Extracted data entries

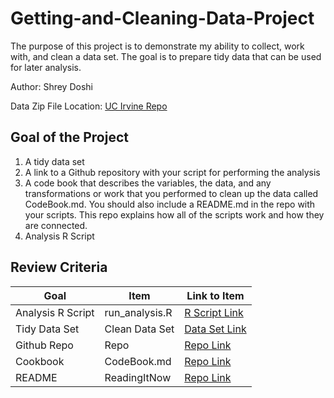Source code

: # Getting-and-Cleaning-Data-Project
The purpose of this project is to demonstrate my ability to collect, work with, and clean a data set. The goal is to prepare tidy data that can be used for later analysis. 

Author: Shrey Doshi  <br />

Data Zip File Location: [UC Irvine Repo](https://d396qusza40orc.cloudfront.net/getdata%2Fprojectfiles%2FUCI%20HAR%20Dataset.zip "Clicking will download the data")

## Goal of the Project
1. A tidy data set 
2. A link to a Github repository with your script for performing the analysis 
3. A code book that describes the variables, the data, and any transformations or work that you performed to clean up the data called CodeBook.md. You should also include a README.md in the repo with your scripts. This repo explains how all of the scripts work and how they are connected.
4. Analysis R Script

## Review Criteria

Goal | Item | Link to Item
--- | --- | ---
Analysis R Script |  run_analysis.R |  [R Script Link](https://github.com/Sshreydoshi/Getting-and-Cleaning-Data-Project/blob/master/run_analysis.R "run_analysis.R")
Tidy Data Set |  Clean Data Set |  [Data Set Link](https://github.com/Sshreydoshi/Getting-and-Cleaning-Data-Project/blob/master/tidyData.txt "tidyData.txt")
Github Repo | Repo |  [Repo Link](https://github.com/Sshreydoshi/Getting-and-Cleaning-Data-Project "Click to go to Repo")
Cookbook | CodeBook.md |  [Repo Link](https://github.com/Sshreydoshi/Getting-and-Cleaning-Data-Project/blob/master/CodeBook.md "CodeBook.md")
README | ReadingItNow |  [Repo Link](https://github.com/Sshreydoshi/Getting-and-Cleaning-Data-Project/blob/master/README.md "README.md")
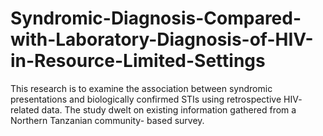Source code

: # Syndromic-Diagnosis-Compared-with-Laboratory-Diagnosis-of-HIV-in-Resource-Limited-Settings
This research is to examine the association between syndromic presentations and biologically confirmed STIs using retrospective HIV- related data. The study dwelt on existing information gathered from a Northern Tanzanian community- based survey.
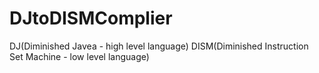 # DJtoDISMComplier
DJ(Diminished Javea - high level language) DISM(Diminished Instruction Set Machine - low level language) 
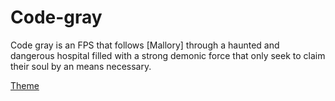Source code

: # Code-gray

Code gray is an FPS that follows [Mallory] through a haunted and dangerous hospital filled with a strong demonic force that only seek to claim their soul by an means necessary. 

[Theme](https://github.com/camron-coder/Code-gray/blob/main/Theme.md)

WORK TO COMPLETE
The answer should be an exact restatement of every entry, with the pictures omitted.

ANSWER TO THE EXERCISE
Source code

: # Getting-and-Cleaning-Data-Project
The purpose of this project is to demonstrate my ability to collect, work with, and clean a data set. The goal is to prepare tidy data that can be used for later analysis. 

Author: Shrey Doshi  <br />

Data Zip File Location: [UC Irvine Repo](https://d396qusza40orc.cloudfront.net/getdata%2Fprojectfiles%2FUCI%20HAR%20Dataset.zip "Clicking will download the data")

## Goal of the Project
1. A tidy data set 
2. A link to a Github repository with your script for performing the analysis 
3. A code book that describes the variables, the data, and any transformations or work that you performed to clean up the data called CodeBook.md. You should also include a README.md in the repo with your scripts. This repo explains how all of the scripts work and how they are connected.
4. Analysis R Script

## Review Criteria

Goal | Item | Link to Item
--- | --- | ---
Analysis R Script |  run_analysis.R |  [R Script Link](https://github.com/Sshreydoshi/Getting-and-Cleaning-Data-Project/blob/master/run_analysis.R "run_analysis.R")
Tidy Data Set |  Clean Data Set |  [Data Set Link](https://github.com/Sshreydoshi/Getting-and-Cleaning-Data-Project/blob/master/tidyData.txt "tidyData.txt")
Github Repo | Repo |  [Repo Link](https://github.com/Sshreydoshi/Getting-and-Cleaning-Data-Project "Click to go to Repo")
Cookbook | CodeBook.md |  [Repo Link](https://github.com/Sshreydoshi/Getting-and-Cleaning-Data-Project/blob/master/CodeBook.md "CodeBook.md")
README | ReadingItNow |  [Repo Link](https://github.com/Sshreydoshi/Getting-and-Cleaning-Data-Project/blob/master/README.md "README.md")
Source code

: # Syndromic-Diagnosis-Compared-with-Laboratory-Diagnosis-of-HIV-in-Resource-Limited-Settings
This research is to examine the association between syndromic presentations and biologically confirmed STIs using retrospective HIV- related data. The study dwelt on existing information gathered from a Northern Tanzanian community- based survey.
 # DJtoDISMComplier
DJ(Diminished Javea - high level language) DISM(Diminished Instruction Set Machine - low level language) 
Source code

: # Code-gray

Code gray is an FPS that follows [Mallory] through a haunted and dangerous hospital filled with a strong demonic force that only seek to claim their soul by an means necessary. 

[Theme](https://github.com/camron-coder/Code-gray/blob/main/Theme.md)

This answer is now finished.